I recently talked about the use of AI in the enterprise with Rob Clyde, vice chairman of the board of directors at ISACA, an organization focused on IT governance. The conversation focused on a new report about the threats AI poses to society and floated possible recourses. Remedies ranged from building security into AI chips to delaying publication of new AI technology until it could be vetted for security vulnerabilities.

The 26 authors wanted the 101-page report to act as a conversation-starter and motivate policy makers, academics and corporations to start thinking not just about the benefits and drawbacks that come with the use of AI.

Clyde did just that, providing SearchCIO with a cogent analysis of the report as well as with a number of his own suggestions for protecting ourselves against malicious AI — from beefing up training for AI skills to figuring out how to audit AI applications. Not everything Clyde and I talked about made it into the published articles, which you can find here and here. Here is a snapshot of his views on the validity of the report.  

On what the report is lacking, Rob Clyde said:

“This issue of self-training — where an AI learns from itself. I don’t know if you know this but [AlphaGo Zero] has tipped the master Go players’ games upside down. The [masters] have learned new ways to play Go [from Google’s robot] after a thousand years or more playing in human history. For the first time ever we have radically new ways to play and win the game of Go. And it came from AlphaGo Zero playing itself.”

On whether the report left out any important voices, Rob Clyde said:

“This is a good group. It’s an impressive group. I always look at something like this and I don’t ask who was left out but were enough people included that you start to say there’s a good chance this had some balance to it. And I do feel like that.”

On whether the report’s focus on available technologies or technologies that are plausible in the next five years was too narrow, Rob Clyde said:

“It is the right timeframe because we are in the exponential part of the curve.

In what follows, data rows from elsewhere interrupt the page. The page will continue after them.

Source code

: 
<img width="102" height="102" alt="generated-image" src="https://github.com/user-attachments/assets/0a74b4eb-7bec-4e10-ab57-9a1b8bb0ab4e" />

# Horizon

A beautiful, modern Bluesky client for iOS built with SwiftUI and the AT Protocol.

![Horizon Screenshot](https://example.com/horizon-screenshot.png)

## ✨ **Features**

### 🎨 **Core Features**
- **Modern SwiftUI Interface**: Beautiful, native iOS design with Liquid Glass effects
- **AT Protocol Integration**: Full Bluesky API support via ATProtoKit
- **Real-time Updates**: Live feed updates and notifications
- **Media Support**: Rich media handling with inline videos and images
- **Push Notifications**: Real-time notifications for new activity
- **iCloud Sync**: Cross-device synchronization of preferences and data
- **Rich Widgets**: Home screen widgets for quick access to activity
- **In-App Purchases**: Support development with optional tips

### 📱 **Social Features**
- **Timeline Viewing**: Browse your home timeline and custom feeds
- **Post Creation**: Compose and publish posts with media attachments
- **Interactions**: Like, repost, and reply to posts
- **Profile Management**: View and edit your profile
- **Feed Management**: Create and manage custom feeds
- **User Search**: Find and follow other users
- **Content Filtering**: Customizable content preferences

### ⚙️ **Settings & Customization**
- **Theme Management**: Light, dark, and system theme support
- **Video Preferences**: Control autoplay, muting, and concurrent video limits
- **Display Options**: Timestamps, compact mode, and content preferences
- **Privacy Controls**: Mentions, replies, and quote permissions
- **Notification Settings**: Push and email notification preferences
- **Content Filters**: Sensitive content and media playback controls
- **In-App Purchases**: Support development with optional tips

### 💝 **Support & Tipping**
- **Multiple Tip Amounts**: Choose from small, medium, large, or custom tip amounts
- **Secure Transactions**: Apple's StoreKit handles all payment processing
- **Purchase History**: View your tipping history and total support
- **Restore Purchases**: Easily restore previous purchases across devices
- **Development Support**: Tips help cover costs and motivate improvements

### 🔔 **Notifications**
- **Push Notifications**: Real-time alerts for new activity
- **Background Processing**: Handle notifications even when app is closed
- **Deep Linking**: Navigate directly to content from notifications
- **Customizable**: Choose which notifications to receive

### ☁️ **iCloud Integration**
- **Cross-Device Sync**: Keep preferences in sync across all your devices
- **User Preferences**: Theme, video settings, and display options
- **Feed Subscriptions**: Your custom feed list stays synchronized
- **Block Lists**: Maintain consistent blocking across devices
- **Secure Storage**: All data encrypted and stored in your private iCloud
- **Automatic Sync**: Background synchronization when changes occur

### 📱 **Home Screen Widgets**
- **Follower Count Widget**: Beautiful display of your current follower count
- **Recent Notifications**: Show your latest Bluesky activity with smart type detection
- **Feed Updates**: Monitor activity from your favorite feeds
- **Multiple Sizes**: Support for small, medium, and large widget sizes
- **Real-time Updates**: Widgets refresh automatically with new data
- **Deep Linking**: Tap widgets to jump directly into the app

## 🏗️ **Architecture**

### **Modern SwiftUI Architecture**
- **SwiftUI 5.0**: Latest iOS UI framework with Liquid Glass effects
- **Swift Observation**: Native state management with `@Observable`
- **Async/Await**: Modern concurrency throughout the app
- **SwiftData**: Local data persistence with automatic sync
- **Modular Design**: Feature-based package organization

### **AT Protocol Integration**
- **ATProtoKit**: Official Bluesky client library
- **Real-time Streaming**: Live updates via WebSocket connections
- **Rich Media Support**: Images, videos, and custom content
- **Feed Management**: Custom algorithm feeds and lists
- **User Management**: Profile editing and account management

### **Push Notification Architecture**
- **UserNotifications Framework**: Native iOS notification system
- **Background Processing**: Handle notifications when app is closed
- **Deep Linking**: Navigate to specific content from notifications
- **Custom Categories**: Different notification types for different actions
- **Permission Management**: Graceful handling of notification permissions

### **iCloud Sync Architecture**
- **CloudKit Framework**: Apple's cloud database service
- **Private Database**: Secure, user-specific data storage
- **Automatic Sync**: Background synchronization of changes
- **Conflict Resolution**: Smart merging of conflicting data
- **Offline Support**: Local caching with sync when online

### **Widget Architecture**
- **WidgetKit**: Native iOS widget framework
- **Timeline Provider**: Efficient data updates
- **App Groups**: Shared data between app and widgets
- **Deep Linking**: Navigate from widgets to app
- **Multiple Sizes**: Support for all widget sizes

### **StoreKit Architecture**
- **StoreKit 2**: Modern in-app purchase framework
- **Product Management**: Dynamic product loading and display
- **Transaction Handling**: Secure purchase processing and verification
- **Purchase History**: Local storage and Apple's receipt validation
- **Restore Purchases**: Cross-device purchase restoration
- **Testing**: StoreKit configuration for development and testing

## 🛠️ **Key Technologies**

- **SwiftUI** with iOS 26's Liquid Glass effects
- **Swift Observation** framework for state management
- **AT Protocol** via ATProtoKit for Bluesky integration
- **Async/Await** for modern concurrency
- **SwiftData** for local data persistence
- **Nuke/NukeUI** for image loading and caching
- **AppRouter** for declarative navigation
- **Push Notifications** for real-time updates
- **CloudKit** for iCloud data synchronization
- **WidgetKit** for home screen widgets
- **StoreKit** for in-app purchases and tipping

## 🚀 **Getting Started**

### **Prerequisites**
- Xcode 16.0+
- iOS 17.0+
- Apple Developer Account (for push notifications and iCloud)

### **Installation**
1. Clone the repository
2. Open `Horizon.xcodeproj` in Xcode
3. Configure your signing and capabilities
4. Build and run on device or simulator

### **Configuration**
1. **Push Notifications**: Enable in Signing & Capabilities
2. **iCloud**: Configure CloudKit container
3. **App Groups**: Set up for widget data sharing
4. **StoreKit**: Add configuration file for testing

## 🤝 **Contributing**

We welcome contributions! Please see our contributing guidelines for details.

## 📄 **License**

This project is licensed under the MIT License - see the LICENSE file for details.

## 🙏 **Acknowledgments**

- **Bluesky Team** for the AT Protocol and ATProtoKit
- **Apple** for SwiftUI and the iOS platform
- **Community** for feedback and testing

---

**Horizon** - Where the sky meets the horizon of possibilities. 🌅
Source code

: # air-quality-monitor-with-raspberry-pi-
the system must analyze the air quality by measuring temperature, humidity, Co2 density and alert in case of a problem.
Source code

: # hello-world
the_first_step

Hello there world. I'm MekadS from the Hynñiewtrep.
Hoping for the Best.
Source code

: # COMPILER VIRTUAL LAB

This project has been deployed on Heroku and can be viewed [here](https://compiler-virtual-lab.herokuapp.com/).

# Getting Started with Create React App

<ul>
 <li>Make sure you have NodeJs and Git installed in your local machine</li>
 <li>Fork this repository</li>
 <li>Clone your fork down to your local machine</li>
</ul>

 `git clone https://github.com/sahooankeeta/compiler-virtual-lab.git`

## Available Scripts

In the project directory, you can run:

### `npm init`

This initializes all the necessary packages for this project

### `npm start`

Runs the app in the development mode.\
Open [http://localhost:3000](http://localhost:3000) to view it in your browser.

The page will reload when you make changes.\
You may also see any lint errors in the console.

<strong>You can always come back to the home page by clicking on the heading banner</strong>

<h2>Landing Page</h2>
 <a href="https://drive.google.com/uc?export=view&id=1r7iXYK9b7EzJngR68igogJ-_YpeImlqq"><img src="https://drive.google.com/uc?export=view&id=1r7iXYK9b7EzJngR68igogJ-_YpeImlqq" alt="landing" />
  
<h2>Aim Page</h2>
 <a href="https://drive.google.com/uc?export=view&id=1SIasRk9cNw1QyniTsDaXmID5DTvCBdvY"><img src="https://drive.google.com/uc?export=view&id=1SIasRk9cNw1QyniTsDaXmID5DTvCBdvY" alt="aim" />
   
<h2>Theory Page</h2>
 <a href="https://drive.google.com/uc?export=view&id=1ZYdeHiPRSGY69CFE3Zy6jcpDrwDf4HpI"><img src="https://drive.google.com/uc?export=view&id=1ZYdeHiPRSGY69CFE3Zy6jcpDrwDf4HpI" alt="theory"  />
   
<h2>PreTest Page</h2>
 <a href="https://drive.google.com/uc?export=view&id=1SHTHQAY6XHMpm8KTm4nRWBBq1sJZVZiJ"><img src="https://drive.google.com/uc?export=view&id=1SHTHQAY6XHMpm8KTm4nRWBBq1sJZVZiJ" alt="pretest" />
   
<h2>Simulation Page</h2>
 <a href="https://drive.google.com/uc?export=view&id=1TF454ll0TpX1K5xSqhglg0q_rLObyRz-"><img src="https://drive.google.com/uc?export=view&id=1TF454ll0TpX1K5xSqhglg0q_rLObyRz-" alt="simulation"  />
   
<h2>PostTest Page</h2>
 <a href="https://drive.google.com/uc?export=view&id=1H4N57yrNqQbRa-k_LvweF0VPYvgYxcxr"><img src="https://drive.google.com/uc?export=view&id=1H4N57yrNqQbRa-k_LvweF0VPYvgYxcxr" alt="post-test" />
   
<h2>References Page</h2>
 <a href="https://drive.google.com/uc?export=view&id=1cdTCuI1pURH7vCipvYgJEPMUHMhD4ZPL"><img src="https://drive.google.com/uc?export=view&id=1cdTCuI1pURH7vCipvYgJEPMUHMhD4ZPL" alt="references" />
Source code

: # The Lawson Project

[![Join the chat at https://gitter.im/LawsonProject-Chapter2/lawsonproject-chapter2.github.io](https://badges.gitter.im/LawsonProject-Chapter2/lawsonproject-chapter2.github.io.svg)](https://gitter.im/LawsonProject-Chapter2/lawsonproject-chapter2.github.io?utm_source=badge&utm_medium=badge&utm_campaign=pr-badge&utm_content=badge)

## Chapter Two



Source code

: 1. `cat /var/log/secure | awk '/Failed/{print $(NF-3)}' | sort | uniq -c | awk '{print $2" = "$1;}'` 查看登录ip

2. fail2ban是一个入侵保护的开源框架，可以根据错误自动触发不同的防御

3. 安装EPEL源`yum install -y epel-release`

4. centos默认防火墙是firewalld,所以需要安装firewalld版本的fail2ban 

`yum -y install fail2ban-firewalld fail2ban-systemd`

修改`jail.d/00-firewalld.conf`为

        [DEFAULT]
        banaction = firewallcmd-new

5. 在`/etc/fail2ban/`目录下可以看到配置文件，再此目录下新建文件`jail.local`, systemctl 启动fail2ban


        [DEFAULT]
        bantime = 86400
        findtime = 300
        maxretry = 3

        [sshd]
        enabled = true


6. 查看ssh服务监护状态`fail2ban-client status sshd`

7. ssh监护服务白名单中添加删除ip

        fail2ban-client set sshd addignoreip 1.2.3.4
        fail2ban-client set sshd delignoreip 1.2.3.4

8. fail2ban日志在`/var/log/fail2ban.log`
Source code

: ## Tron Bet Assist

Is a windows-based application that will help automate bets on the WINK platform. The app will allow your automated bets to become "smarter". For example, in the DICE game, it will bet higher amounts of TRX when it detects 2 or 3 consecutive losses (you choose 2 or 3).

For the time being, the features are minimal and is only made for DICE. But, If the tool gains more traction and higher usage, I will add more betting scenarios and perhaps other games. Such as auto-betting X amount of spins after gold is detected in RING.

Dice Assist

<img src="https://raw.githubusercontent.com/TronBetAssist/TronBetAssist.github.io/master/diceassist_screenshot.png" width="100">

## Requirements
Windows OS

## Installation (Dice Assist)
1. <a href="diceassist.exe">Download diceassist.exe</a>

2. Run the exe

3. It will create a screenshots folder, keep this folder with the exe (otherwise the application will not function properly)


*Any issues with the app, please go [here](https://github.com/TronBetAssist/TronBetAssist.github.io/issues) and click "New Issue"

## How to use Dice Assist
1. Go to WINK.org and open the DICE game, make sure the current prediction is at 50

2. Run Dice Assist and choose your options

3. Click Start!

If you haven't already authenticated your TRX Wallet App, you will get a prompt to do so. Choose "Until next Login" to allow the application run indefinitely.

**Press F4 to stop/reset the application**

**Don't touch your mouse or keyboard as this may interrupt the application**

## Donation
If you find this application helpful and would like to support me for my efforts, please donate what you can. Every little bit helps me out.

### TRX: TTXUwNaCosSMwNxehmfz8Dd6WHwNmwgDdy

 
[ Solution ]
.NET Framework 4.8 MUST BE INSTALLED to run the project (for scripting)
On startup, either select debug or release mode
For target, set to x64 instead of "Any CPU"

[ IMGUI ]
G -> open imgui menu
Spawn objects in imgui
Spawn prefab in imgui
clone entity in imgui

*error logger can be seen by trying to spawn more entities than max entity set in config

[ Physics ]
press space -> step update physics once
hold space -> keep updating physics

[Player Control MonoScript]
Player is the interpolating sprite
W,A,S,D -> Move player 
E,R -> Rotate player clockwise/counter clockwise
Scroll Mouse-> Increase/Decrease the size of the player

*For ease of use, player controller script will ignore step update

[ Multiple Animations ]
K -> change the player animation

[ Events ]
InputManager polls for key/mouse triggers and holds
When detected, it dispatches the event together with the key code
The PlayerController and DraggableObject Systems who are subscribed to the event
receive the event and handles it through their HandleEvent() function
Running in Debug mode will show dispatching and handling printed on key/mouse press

So I’m all for that. … This is one of the greatest times for AI. And unlike many others of the so-called golden periods in computer science, I’m thrilled that at this point — we’re at the beginning of that exponential curve of very rapid growth — that we’re having conversations like this to ensure that we’re at least putting some thought and questions around the use of AI, allowing the community to rally around it and have a better chance of protecting ourselves as we go into the future.”